Aim of the exercise: Here is the task for the records below: repeat exactly the lines from the one with "Huntington Disease results" to the one with "A mediados de", both included, and nothing else.

Entries shown:
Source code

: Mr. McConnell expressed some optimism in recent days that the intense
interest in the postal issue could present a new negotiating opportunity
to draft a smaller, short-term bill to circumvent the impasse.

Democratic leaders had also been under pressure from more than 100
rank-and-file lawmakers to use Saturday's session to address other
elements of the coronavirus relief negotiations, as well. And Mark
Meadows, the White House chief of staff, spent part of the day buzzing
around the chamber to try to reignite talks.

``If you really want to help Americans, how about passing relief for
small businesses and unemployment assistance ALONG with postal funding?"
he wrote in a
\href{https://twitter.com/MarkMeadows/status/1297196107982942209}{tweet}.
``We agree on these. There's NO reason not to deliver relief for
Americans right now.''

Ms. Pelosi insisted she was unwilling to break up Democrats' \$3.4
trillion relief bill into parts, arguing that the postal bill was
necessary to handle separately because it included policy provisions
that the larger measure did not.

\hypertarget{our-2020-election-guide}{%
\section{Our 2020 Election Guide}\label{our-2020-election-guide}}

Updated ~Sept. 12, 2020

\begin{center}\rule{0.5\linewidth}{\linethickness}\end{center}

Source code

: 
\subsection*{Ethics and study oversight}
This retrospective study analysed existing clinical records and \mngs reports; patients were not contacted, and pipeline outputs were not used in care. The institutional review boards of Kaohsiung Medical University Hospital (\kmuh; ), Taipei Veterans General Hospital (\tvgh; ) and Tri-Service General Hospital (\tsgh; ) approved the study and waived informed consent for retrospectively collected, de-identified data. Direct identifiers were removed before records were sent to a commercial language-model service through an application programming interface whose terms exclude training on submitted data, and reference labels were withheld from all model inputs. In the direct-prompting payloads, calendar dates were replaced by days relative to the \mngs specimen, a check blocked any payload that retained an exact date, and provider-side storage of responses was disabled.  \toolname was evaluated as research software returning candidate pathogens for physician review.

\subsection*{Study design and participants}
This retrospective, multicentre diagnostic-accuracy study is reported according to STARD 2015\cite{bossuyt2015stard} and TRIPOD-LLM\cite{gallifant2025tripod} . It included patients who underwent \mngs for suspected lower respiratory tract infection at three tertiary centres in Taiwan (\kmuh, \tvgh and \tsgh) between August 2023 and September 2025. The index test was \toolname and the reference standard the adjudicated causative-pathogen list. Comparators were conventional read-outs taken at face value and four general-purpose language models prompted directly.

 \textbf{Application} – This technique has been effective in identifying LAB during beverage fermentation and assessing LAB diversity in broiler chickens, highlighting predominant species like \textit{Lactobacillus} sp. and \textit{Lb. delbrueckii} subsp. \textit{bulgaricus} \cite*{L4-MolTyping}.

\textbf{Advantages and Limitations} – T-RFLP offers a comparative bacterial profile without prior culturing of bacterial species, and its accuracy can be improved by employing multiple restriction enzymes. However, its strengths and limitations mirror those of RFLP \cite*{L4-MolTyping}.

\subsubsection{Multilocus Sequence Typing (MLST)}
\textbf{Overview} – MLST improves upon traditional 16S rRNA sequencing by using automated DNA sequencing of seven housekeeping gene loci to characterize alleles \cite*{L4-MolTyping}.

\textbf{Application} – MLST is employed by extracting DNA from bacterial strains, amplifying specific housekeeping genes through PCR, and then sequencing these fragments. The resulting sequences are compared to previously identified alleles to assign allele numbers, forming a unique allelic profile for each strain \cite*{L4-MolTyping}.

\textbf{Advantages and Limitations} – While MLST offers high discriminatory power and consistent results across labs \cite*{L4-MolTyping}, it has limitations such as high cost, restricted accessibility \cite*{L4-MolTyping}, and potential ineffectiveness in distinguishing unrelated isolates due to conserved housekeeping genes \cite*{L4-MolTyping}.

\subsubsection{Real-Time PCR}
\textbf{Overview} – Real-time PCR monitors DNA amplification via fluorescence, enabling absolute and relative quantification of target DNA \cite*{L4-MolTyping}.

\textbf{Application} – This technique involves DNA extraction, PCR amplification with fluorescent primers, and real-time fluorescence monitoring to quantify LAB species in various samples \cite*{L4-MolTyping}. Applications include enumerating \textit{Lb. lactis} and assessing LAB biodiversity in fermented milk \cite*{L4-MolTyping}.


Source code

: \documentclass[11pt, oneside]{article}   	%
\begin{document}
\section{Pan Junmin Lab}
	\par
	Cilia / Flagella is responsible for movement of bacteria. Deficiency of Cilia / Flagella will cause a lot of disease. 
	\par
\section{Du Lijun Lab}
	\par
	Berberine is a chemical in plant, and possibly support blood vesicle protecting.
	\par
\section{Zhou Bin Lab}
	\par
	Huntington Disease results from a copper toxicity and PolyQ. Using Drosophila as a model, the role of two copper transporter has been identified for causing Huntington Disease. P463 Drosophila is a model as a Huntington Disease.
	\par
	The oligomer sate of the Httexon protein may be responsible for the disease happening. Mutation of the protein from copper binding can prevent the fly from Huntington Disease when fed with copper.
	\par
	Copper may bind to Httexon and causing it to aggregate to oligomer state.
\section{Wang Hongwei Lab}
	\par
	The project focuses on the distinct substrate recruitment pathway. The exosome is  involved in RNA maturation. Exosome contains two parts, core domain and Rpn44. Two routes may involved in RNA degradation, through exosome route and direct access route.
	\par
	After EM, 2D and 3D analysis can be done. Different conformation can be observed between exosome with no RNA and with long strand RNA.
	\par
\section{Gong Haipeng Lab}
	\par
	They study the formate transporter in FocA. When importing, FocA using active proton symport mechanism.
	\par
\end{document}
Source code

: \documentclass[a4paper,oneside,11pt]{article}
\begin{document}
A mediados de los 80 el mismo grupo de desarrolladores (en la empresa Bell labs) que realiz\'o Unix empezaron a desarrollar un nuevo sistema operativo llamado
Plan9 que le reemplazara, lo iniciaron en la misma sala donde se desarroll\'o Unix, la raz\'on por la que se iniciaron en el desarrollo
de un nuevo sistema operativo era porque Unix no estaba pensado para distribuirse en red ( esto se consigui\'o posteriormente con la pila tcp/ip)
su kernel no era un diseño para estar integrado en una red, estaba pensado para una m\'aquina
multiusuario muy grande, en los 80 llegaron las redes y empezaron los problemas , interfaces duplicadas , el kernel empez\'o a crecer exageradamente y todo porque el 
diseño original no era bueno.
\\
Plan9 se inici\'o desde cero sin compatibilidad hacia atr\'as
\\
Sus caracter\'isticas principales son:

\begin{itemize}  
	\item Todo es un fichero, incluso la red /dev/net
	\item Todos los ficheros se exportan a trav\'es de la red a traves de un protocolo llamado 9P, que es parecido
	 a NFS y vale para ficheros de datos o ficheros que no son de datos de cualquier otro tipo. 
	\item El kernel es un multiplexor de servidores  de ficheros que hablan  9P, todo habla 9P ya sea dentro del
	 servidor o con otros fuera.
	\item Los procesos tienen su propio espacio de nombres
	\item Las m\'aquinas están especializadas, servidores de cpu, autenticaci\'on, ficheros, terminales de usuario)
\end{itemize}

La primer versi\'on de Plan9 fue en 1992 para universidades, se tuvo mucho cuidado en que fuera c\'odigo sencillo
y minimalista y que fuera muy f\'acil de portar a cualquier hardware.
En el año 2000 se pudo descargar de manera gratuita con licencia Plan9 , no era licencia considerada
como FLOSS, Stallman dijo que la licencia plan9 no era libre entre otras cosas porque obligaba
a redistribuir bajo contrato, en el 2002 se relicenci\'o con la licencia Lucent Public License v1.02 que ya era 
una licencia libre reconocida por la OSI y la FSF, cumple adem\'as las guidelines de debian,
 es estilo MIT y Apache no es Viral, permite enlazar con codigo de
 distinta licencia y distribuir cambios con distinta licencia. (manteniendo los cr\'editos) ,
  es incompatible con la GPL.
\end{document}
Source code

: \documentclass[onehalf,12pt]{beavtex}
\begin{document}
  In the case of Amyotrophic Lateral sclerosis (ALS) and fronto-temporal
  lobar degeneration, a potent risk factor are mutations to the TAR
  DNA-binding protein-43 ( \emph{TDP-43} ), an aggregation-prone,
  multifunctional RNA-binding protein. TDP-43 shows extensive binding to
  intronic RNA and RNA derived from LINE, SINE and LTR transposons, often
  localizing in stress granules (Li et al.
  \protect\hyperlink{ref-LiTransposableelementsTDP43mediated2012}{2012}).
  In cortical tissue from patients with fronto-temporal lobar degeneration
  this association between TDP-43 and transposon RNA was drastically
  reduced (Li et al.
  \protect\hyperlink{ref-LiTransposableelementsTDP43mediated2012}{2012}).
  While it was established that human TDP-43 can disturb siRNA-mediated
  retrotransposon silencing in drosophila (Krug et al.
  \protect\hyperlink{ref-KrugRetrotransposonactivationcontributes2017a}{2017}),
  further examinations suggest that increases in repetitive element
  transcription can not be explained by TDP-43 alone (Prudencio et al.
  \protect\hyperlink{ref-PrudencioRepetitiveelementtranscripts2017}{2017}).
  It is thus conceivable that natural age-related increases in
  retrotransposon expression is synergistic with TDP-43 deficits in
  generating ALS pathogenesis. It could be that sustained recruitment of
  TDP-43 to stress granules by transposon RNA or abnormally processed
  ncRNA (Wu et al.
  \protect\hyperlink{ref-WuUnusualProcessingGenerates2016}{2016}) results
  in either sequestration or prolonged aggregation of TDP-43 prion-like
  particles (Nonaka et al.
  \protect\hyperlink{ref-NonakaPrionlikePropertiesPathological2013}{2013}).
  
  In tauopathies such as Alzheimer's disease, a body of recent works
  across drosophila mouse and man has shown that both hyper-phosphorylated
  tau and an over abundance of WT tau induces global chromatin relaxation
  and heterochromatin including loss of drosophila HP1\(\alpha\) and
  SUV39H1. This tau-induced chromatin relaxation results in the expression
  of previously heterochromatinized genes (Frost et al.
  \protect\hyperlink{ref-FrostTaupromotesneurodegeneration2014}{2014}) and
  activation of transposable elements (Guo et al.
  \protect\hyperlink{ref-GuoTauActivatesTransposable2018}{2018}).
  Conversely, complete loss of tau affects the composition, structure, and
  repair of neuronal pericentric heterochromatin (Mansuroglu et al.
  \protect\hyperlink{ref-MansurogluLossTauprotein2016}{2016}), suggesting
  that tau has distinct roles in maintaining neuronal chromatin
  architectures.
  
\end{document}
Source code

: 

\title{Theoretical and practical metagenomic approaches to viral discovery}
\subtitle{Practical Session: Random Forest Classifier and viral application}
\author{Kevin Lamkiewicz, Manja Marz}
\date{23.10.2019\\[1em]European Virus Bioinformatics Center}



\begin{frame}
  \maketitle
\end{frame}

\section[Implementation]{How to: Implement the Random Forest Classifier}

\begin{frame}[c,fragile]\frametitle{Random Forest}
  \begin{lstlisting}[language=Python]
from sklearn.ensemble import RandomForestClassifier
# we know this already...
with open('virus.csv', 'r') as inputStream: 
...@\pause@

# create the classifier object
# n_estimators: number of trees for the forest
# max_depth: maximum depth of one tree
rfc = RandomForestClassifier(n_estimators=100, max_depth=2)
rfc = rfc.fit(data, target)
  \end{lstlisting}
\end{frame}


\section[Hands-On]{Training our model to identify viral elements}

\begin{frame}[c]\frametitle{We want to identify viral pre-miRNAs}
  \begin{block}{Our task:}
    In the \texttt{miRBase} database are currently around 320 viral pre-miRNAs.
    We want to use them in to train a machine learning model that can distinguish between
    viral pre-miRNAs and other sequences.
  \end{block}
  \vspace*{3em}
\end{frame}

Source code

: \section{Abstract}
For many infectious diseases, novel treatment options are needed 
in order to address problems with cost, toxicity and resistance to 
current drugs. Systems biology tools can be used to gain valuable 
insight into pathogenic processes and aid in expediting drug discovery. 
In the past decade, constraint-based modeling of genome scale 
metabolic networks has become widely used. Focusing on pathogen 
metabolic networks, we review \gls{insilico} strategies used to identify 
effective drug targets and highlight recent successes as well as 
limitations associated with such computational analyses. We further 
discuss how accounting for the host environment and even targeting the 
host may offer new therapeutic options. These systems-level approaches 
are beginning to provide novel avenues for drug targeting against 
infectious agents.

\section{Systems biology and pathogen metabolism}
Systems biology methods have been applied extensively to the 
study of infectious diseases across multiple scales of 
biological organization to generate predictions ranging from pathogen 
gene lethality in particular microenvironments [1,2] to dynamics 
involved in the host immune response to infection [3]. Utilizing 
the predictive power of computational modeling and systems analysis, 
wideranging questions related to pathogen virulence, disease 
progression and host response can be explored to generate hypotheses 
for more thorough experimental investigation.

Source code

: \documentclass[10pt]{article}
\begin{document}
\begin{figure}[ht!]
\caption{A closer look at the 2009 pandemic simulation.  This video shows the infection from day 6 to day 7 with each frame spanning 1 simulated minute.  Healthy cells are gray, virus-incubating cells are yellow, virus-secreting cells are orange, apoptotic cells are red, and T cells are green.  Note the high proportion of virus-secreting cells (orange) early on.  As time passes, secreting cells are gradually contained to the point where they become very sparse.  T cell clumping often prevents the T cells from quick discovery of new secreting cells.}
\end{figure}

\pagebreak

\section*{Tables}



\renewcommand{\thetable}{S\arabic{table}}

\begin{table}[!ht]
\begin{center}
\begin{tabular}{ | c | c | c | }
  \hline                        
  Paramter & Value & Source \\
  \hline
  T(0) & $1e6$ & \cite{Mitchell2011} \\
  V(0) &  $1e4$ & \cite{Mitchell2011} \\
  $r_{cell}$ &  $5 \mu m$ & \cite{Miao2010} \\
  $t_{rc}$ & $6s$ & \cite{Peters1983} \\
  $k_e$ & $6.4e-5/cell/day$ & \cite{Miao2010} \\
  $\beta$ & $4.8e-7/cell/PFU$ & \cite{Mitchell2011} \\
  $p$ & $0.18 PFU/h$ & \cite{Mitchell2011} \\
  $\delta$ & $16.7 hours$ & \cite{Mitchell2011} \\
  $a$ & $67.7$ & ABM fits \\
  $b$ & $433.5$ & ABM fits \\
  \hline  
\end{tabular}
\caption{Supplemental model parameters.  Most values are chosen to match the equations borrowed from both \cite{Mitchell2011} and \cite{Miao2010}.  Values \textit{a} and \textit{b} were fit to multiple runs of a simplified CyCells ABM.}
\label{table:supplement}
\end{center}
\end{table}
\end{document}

Final answer:
	Huntington Disease results from a copper toxicity and PolyQ. Using Drosophila as a model, the role of two copper transporter has been identified for causing Huntington Disease. P463 Drosophila is a model as a Huntington Disease.
	\par
	The oligomer sate of the Httexon protein may be responsible for the disease happening. Mutation of the protein from copper binding can prevent the fly from Huntington Disease when fed with copper.
	\par
	Copper may bind to Httexon and causing it to aggregate to oligomer state.
\section{Wang Hongwei Lab}
	\par
	The project focuses on the distinct substrate recruitment pathway. The exosome is  involved in RNA maturation. Exosome contains two parts, core domain and Rpn44. Two routes may involved in RNA degradation, through exosome route and direct access route.
	\par
	After EM, 2D and 3D analysis can be done. Different conformation can be observed between exosome with no RNA and with long strand RNA.
	\par
\section{Gong Haipeng Lab}
	\par
	They study the formate transporter in FocA. When importing, FocA using active proton symport mechanism.
	\par
\end{document}
Source code

: \documentclass[a4paper,oneside,11pt]{article}
\begin{document}
A mediados de los 80 el mismo grupo de desarrolladores (en la empresa Bell labs) que realiz\'o Unix empezaron a desarrollar un nuevo sistema operativo llamado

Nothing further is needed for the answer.